## [RECORDS SHOWN]
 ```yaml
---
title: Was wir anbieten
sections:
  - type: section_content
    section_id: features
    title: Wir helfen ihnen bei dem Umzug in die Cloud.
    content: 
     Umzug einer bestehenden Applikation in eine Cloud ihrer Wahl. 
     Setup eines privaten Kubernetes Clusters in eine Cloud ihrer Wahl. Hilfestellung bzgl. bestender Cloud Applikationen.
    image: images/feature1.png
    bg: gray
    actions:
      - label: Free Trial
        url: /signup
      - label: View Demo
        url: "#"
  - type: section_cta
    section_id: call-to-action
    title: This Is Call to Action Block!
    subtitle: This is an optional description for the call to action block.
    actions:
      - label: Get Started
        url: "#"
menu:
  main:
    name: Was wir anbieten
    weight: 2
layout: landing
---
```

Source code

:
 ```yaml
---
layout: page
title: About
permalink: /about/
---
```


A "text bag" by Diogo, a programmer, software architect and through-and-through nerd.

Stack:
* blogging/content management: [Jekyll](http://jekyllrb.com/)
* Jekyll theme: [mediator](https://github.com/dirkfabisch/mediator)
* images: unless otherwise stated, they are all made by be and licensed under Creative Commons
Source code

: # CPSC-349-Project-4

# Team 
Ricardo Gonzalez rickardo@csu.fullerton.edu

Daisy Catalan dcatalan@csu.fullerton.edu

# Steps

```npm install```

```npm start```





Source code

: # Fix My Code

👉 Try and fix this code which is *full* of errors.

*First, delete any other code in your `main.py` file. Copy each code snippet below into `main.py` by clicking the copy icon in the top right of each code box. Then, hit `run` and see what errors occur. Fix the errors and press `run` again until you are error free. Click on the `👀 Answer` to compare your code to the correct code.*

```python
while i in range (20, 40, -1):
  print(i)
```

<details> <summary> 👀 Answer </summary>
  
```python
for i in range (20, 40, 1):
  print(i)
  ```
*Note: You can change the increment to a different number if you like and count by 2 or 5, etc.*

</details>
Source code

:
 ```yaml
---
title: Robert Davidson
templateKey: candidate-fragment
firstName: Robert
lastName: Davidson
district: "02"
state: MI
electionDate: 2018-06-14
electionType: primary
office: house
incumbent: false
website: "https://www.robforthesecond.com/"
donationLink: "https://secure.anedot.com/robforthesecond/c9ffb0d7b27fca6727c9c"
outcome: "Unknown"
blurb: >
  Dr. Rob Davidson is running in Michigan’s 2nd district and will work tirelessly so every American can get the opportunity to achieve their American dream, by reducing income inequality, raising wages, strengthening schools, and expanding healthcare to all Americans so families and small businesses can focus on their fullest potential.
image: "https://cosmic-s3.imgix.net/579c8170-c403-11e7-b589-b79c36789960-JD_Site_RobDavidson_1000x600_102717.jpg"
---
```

## [AIM OF THE EXERCISE]
Determine how many lines of the listing above contain the string "robforthesecond", and answer with that figure alone.

## [ANSWER SPACE]
2